If it seems to take longer to get an appointment to fix your car than it used to, or the wait times for a plumber, electrician or other skilled tradesperson to do your home repairs seem to have gotten longer, it’s not your imagination. The United States is experiencing a shortage of skilled labor, a problem so acute that it has become a crisis.

There’s also a shortage of unskilled labor. I have lived in California for 20+ years and can remember that finding someone to clean gutters, paint a fence or help with landscaping tasks was as easy as driving to the local Home Depot parking lot to recruit as many workers as I needed. No more. Whether it’s due to stricter immigration policies or an increased need for laborers in the agricultural sector, the worker pool has dwindled to a fraction of what it was.

The lack of unskilled workers is probably partially due to evolving immigration policies. In the years 2015 and 2016, the U.S. Census Bureau reported 1,049,000 immigrants, but by 2020 and 2021, that number had decreased to 247,000 — a 76-percent drop. The thinking behind those policies might be that fewer migrants means more work opportunities for citizens, but so far, working-age Americans don’t seem to have made much of a dent in the shortfall.

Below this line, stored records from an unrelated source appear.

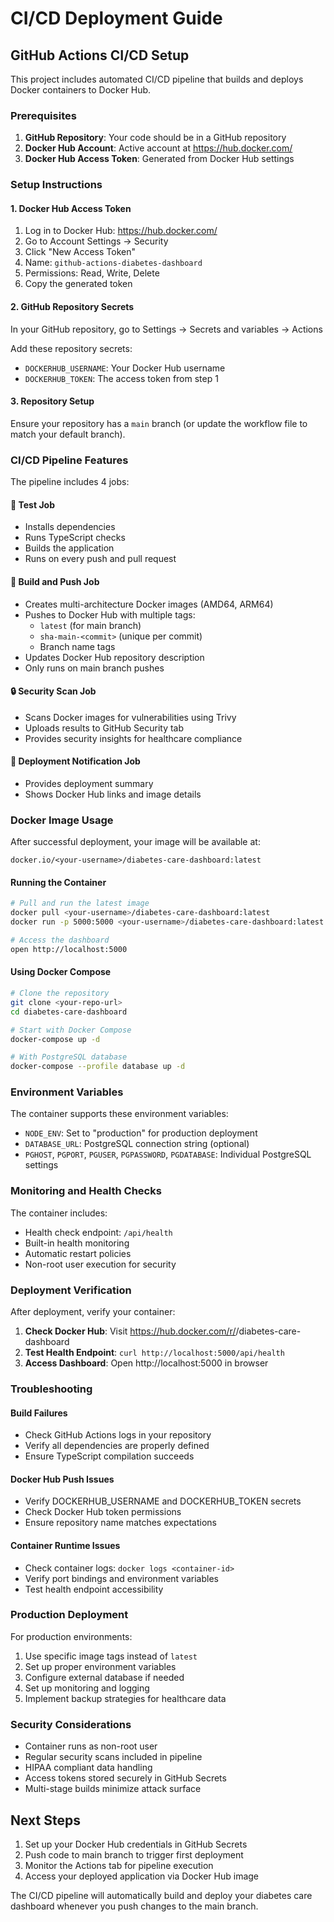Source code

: # CI/CD Deployment Guide

## GitHub Actions CI/CD Setup

This project includes automated CI/CD pipeline that builds and deploys Docker containers to Docker Hub.

### Prerequisites

1. **GitHub Repository**: Your code should be in a GitHub repository
2. **Docker Hub Account**: Active account at https://hub.docker.com/
3. **Docker Hub Access Token**: Generated from Docker Hub settings

### Setup Instructions

#### 1. Docker Hub Access Token
1. Log in to Docker Hub: https://hub.docker.com/
2. Go to Account Settings → Security
3. Click "New Access Token"
4. Name: `github-actions-diabetes-dashboard`
5. Permissions: Read, Write, Delete
6. Copy the generated token

#### 2. GitHub Repository Secrets
In your GitHub repository, go to Settings → Secrets and variables → Actions

Add these repository secrets:
- `DOCKERHUB_USERNAME`: Your Docker Hub username
- `DOCKERHUB_TOKEN`: The access token from step 1

#### 3. Repository Setup
Ensure your repository has a `main` branch (or update the workflow file to match your default branch).

### CI/CD Pipeline Features

The pipeline includes 4 jobs:

#### 🧪 **Test Job**
- Installs dependencies
- Runs TypeScript checks
- Builds the application
- Runs on every push and pull request

#### 🐳 **Build and Push Job**
- Creates multi-architecture Docker images (AMD64, ARM64)
- Pushes to Docker Hub with multiple tags:
  - `latest` (for main branch)
  - `sha-main-<commit>` (unique per commit)
  - Branch name tags
- Updates Docker Hub repository description
- Only runs on main branch pushes

#### 🔒 **Security Scan Job**
- Scans Docker images for vulnerabilities using Trivy
- Uploads results to GitHub Security tab
- Provides security insights for healthcare compliance

#### 📢 **Deployment Notification Job**
- Provides deployment summary
- Shows Docker Hub links and image details

### Docker Image Usage

After successful deployment, your image will be available at:
```
docker.io/<your-username>/diabetes-care-dashboard:latest
```

#### Running the Container
```bash
# Pull and run the latest image
docker pull <your-username>/diabetes-care-dashboard:latest
docker run -p 5000:5000 <your-username>/diabetes-care-dashboard:latest

# Access the dashboard
open http://localhost:5000
```

#### Using Docker Compose
```bash
# Clone the repository
git clone <your-repo-url>
cd diabetes-care-dashboard

# Start with Docker Compose
docker-compose up -d

# With PostgreSQL database
docker-compose --profile database up -d
```

### Environment Variables

The container supports these environment variables:

- `NODE_ENV`: Set to "production" for production deployment
- `DATABASE_URL`: PostgreSQL connection string (optional)
- `PGHOST`, `PGPORT`, `PGUSER`, `PGPASSWORD`, `PGDATABASE`: Individual PostgreSQL settings

### Monitoring and Health Checks

The container includes:
- Health check endpoint: `/api/health`
- Built-in health monitoring
- Automatic restart policies
- Non-root user execution for security

### Deployment Verification

After deployment, verify your container:

1. **Check Docker Hub**: Visit https://hub.docker.com/r/<your-username>/diabetes-care-dashboard
2. **Test Health Endpoint**: `curl http://localhost:5000/api/health`
3. **Access Dashboard**: Open http://localhost:5000 in browser

### Troubleshooting

#### Build Failures
- Check GitHub Actions logs in your repository
- Verify all dependencies are properly defined
- Ensure TypeScript compilation succeeds

#### Docker Hub Push Issues
- Verify DOCKERHUB_USERNAME and DOCKERHUB_TOKEN secrets
- Check Docker Hub token permissions
- Ensure repository name matches expectations

#### Container Runtime Issues
- Check container logs: `docker logs <container-id>`
- Verify port bindings and environment variables
- Test health endpoint accessibility

### Production Deployment

For production environments:
1. Use specific image tags instead of `latest`
2. Set up proper environment variables
3. Configure external database if needed
4. Set up monitoring and logging
5. Implement backup strategies for healthcare data

### Security Considerations

- Container runs as non-root user
- Regular security scans included in pipeline
- HIPAA compliant data handling
- Access tokens stored securely in GitHub Secrets
- Multi-stage builds minimize attack surface

## Next Steps

1. Set up your Docker Hub credentials in GitHub Secrets
2. Push code to main branch to trigger first deployment
3. Monitor the Actions tab for pipeline execution
4. Access your deployed application via Docker Hub image

The CI/CD pipeline will automatically build and deploy your diabetes care dashboard whenever you push changes to the main branch.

There may be other reasons why the number of unskilled laborers is flagging, but when it comes to skilled workers, the reasons are many. Some of them go back just a few years, while others have roots in the last century.

The Extent of the Problem

In July 2024, U.S. Chamber of Commerce data showed 8.2 million job openings in the U.S. and only 7.2 million unemployed workers. To quote from the Chamber of Commerce report: “If every unemployed person in the country found a job, we would still have millions of open jobs.”

A labor shortage is good news for workers because it forces up wages. Still, employers can’t always pay them, or they are just unwilling to, especially if the shortage is temporary, as it was during the COVID-19 pandemic. Economist Adam Ozimek, who owns a small business, said in an interview: “When the labor shortages go away, then you’re stuck with a higher nominal wage than you would need.”

The result is that businesses go understaffed, prices rise and consumers pay more for goods and services. But is the current labor shortage a temporary byproduct of the pandemic, or are longer-term factors involved that call for a societal course change?

Factors Contributing to the Skilled Labor Shortage

As the population ages and more workers retire, there is a shortage of young workers available to take their places. The pandemic accelerated the retirement rate as part of a phenomenon now known as the Great Resignation.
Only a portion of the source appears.